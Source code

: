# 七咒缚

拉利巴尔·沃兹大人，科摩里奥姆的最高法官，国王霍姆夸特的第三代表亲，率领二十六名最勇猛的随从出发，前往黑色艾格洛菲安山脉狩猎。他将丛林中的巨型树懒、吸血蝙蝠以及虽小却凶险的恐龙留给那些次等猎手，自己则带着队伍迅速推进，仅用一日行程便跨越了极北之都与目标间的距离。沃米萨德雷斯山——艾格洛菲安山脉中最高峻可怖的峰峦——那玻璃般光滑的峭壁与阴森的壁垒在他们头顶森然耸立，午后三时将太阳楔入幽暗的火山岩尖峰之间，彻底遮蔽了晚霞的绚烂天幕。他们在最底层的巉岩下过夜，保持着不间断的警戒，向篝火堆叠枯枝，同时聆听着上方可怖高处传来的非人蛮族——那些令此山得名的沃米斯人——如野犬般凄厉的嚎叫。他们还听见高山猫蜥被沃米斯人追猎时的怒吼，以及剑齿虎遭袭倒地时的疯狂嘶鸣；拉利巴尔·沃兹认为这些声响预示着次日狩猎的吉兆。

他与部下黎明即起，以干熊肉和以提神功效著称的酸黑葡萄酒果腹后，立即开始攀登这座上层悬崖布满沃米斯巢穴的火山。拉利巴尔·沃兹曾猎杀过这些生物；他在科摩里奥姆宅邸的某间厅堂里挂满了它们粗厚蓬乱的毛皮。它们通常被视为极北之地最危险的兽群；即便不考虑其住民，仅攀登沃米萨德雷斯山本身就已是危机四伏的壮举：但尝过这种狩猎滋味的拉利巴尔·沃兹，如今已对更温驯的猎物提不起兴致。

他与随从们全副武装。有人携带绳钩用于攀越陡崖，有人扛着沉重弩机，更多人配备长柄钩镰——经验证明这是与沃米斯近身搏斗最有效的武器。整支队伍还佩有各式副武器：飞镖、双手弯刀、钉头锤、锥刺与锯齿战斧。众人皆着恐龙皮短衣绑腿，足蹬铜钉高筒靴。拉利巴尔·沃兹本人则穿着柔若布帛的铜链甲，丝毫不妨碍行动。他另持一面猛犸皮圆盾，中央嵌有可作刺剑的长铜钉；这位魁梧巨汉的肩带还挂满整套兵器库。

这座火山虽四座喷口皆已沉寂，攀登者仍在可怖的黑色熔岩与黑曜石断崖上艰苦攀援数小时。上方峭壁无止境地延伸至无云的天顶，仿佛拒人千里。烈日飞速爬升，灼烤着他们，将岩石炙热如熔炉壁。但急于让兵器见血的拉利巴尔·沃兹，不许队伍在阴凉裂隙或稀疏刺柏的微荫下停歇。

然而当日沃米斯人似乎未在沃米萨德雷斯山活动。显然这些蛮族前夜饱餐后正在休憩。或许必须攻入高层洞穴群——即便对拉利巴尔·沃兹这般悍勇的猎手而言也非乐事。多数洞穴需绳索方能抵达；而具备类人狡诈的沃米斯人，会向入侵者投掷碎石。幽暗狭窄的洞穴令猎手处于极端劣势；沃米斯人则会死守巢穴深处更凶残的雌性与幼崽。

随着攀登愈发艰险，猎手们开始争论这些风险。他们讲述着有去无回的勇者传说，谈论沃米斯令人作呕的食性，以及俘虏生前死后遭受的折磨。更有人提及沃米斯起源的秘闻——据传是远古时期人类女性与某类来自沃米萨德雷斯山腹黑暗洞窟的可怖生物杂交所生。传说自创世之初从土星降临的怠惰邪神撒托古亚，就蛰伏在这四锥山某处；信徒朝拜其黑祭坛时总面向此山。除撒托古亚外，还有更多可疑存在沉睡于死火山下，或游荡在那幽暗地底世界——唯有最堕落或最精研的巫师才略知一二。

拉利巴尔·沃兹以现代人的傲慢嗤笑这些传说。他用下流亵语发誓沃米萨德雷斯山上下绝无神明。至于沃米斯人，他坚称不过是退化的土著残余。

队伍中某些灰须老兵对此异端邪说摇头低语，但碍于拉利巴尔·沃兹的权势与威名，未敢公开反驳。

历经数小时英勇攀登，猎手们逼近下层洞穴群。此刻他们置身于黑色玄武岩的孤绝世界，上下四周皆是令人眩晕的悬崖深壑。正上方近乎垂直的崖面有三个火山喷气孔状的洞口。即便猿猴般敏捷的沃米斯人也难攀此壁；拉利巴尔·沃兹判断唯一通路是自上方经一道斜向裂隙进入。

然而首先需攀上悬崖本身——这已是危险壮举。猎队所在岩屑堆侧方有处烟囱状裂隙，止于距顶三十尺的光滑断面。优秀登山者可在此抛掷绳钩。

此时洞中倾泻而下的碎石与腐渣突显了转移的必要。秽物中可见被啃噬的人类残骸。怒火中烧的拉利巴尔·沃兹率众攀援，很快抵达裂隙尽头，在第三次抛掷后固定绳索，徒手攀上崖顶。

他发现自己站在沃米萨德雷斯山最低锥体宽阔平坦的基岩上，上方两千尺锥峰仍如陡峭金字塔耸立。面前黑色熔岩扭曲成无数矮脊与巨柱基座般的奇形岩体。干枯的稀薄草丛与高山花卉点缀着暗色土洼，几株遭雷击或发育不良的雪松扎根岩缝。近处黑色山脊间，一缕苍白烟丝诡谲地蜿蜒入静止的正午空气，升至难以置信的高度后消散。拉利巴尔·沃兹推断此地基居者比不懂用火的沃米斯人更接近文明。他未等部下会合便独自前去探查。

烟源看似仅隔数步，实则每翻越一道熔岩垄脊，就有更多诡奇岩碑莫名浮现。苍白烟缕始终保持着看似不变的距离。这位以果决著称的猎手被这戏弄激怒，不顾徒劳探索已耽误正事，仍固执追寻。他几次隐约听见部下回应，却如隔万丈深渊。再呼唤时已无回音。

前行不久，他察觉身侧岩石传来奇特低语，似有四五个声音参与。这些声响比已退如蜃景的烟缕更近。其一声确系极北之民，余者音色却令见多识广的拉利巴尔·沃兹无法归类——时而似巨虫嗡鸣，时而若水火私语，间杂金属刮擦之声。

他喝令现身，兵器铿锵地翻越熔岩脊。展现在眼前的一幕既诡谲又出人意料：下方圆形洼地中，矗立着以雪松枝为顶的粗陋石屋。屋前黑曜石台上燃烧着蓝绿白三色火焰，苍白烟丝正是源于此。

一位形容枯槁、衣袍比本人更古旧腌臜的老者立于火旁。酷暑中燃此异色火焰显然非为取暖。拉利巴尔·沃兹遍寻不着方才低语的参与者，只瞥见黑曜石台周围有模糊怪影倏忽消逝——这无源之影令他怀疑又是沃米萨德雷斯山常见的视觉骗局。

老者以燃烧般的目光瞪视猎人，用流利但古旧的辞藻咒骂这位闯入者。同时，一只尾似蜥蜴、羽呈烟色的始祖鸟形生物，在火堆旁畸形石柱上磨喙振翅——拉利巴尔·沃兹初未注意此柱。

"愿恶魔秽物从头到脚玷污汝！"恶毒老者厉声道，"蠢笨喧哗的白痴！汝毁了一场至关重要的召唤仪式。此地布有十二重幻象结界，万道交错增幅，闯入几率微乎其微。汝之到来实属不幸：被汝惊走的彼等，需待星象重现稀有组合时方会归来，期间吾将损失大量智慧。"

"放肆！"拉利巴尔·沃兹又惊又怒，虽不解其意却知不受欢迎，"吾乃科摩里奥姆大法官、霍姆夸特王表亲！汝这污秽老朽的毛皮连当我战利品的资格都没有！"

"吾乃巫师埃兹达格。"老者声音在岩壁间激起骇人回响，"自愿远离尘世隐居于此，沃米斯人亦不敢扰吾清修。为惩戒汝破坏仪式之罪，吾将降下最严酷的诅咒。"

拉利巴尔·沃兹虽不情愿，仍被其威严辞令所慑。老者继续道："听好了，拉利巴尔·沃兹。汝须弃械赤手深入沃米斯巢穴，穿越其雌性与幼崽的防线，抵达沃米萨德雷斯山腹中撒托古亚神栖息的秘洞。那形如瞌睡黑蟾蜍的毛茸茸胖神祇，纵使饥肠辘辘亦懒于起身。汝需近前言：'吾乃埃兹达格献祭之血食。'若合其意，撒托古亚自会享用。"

◆ ◆ ◆ ◆ ◆ ◆ ◆

**PROBLEM DESCRIPTION**
Scan the lines above for "拉利巴尔·沃兹以现代人的傲慢" and for "然而首先需攀上悬崖本身——这". Repeat exactly the line holding each of them and every line in between.

**RESPONSE BELOW**
拉利巴尔·沃兹以现代人的傲慢嗤笑这些传说。他用下流亵语发誓沃米萨德雷斯山上下绝无神明。至于沃米斯人，他坚称不过是退化的土著残余。

队伍中某些灰须老兵对此异端邪说摇头低语，但碍于拉利巴尔·沃兹的权势与威名，未敢公开反驳。

历经数小时英勇攀登，猎手们逼近下层洞穴群。此刻他们置身于黑色玄武岩的孤绝世界，上下四周皆是令人眩晕的悬崖深壑。正上方近乎垂直的崖面有三个火山喷气孔状的洞口。即便猿猴般敏捷的沃米斯人也难攀此壁；拉利巴尔·沃兹判断唯一通路是自上方经一道斜向裂隙进入。

然而首先需攀上悬崖本身——这已是危险壮举。猎队所在岩屑堆侧方有处烟囱状裂隙，止于距顶三十尺的光滑断面。优秀登山者可在此抛掷绳钩。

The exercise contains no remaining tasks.